- **TASK DESCRIPTION**: What are the lines of the listing below, word for word, from the first down to the one that contains "Il software costruito"?

___ DATASET EXCERPTS ___

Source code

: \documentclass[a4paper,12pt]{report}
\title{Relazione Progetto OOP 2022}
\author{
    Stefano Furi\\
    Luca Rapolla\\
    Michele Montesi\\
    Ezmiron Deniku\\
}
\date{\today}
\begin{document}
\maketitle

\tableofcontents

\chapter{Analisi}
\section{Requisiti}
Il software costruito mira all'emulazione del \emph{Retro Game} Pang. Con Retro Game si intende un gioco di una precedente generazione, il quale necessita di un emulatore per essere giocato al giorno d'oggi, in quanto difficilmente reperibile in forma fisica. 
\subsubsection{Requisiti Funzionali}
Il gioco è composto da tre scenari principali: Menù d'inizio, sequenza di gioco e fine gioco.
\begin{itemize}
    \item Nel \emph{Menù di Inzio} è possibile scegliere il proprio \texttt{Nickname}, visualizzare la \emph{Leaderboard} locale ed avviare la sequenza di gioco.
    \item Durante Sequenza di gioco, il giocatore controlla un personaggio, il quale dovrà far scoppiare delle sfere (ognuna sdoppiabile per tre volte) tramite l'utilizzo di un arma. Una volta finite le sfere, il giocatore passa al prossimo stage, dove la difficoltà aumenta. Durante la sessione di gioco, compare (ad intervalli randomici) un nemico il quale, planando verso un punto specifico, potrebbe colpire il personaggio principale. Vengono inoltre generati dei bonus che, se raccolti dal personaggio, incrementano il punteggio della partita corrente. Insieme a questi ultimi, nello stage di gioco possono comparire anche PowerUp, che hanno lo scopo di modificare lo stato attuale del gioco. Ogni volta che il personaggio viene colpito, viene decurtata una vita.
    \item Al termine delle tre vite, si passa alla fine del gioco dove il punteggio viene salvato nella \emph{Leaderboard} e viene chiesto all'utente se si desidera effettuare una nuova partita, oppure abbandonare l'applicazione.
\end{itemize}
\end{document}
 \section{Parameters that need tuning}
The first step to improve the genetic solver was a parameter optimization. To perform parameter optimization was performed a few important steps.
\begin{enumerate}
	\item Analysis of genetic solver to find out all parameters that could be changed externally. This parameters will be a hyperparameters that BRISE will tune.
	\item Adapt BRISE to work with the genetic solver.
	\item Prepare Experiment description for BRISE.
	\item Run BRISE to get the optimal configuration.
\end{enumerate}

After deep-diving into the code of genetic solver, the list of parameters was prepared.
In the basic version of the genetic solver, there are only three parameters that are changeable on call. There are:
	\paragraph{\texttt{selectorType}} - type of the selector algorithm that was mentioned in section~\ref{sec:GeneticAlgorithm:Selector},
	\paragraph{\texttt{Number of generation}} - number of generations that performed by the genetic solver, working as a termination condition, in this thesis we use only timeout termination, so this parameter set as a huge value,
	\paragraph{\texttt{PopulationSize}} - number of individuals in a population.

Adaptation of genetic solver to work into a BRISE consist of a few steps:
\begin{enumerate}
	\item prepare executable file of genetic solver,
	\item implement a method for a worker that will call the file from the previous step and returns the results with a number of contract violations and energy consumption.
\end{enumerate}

___

- **RESULT OF THIS EXERCISE**:
Source code

: \documentclass[a4paper,12pt]{report}
\title{Relazione Progetto OOP 2022}
\author{
    Stefano Furi\\
    Luca Rapolla\\
    Michele Montesi\\
    Ezmiron Deniku\\
}
\date{\today}
\begin{document}
\maketitle

\tableofcontents

\chapter{Analisi}
\section{Requisiti}
Il software costruito mira all'emulazione del \emph{Retro Game} Pang. Con Retro Game si intende un gioco di una precedente generazione, il quale necessita di un emulatore per essere giocato al giorno d'oggi, in quanto difficilmente reperibile in forma fisica. 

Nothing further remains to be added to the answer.